Le cinéma d’Ulrich Siedl est formellement très original. Refusant tout psychologisme, la caméra du réalisateur autrichien montre sans rien démontrer. Dans Rimini, elle suivait les déambulations de Richie Bravo dans le décor surréaliste d’une cité balnéaire recouverte par la neige. Dans Sparta, elle suit en longs plans fixes celles de son frère, aussi mutique et introverti que son aîné était bavard et plastronneur.
On ne saura rien des motifs qui ont conduit Ewald à quitter l’Autriche pour la Roumanie ni des circonstances dans lesquelles il a rencontré sa compagne. La première moitié du film y raconte – mais s’agit-il d’un récit à proprement parler ? – la vie ennuyeuse qu’il y mène avant une rupture dont on ne comprend pas vraiment lequel des deux partenaires la provoque. C’est la seconde moitié qui est la plus intéressante, et la plus malaisante, pour reprendre ce terme décidément omniprésent.
Un malaise accru par la polémique lancée par Spiegel en septembre 2022 autour des conditions du tournage de Sparta en Roumanie : les parents auraient été tenus dans l’ignorance du sujet du film et les enfants maltraités. Si les procédures judiciaires engagées en Roumanie et en Allemagne depuis lors n’ont pas abouti, la polémique a conduit les organisateurs du festival du film de Toronto à le déprogrammer – ceux du Festival de San Sebastian l’ont au contraire maintenu.
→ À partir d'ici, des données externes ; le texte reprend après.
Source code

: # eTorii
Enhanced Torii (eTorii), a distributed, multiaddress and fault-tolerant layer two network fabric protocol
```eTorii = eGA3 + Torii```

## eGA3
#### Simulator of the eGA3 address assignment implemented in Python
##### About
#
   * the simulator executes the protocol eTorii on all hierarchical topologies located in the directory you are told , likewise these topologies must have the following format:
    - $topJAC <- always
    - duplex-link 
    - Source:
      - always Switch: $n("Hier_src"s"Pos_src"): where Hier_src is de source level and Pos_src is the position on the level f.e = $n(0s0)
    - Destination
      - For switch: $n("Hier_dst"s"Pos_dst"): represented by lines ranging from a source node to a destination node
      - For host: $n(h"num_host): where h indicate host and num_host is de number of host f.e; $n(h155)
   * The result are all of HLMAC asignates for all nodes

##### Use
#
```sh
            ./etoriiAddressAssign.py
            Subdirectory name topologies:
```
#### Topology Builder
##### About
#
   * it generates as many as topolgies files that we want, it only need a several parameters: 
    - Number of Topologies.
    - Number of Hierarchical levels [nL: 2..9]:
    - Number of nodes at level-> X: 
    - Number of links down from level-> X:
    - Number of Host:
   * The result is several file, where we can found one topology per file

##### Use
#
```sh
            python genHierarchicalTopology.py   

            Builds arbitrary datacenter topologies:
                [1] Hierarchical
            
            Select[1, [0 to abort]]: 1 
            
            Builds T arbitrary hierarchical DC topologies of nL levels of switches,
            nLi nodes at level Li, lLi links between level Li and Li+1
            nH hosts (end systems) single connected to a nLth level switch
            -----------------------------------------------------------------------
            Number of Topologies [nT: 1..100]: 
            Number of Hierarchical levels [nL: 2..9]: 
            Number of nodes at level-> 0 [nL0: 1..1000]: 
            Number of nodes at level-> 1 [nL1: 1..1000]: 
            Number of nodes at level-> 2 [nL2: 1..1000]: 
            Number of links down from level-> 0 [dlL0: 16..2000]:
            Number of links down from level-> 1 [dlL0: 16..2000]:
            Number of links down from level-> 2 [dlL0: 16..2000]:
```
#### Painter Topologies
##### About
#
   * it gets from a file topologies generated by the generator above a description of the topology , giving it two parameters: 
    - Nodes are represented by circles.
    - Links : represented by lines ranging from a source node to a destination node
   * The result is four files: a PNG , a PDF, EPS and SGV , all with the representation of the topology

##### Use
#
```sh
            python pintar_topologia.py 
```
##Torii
Dans la seconde partie de Sparta, on voit Ewald ouvrir une école de judo dans laquelle on ne fait guère de judo. Il s’agit plutôt d’un centre aéré, d’un lieu de vacances, où les quelques gamins du village viennent chasser l’ennui avec la complicité bienveillante d’Ewald. La canicule estivale aidant, les pré-adolescents passent leur temps en maillot de bain. On voit même Ewald, nu, prendre une douche avec eux.
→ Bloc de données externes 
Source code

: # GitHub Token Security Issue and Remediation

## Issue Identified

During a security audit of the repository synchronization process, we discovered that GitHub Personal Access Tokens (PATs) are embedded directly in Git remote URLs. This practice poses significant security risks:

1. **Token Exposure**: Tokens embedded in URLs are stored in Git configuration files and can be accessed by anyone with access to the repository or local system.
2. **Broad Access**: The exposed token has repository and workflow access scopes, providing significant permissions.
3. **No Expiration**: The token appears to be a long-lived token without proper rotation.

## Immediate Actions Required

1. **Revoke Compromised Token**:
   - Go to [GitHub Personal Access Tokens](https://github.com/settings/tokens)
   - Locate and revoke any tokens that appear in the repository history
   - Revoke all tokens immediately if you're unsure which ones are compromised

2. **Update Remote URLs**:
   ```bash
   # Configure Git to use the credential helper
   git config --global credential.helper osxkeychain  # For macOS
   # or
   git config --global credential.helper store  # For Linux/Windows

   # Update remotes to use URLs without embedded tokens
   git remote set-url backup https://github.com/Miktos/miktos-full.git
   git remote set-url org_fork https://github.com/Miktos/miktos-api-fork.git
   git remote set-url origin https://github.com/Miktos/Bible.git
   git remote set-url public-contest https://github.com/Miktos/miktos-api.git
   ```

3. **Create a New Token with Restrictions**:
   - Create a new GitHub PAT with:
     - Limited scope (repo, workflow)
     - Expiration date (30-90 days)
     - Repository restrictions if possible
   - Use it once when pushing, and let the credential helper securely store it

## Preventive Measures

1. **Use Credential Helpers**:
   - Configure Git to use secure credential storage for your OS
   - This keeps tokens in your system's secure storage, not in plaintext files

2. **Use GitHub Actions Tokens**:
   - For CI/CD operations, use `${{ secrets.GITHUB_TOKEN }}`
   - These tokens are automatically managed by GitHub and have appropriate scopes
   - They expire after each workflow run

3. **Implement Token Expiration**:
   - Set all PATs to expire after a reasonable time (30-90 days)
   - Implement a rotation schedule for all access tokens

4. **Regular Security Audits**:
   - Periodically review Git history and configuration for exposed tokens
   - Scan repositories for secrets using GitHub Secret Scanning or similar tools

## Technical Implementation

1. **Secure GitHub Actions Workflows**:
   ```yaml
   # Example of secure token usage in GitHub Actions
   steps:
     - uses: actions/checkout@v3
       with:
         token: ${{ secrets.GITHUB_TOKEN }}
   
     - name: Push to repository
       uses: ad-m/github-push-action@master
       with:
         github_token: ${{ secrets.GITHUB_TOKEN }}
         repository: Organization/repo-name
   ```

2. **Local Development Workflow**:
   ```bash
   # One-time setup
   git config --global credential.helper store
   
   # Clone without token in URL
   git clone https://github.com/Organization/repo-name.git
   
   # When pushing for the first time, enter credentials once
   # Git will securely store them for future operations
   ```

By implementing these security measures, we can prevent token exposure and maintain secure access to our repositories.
Le sujet pourrait être choquant s’il n’était traité avec une extrême intelligence. La pédophilie d’Ewald n’y est jamais montrée frontalement. Tout laisse à penser d’ailleurs qu’il n’y a pas eu de passage à l’acte de sa part, son attirance pour ses pensionnaires restant au stade du fantasme. Cette attirance, malsaine et condamnable, s’exprime dans une immense tendresse pour ces gamins. Cette situation met le spectateur en porte-à-faux : faut-il la réprouver au motif des pulsions pédophiles qu’elle cache ou au contraire la saluer comme une sublimation de pulsions réfrénées ?
La réaction des villageois est hélas moins subtile. Et c’est là peut-être le seul faux-pas de ce film si intelligent. Les parents des gosses – et au premier chef le père de l’angélique Octavien – sont décrits comme des abrutis alcooliques et xénophobes. J’aurais bien imaginé une fin christique à la Pasolini. Mais la fin de Sparta m’a réservé une ultime surprise, volontairement anti-spectaculaire.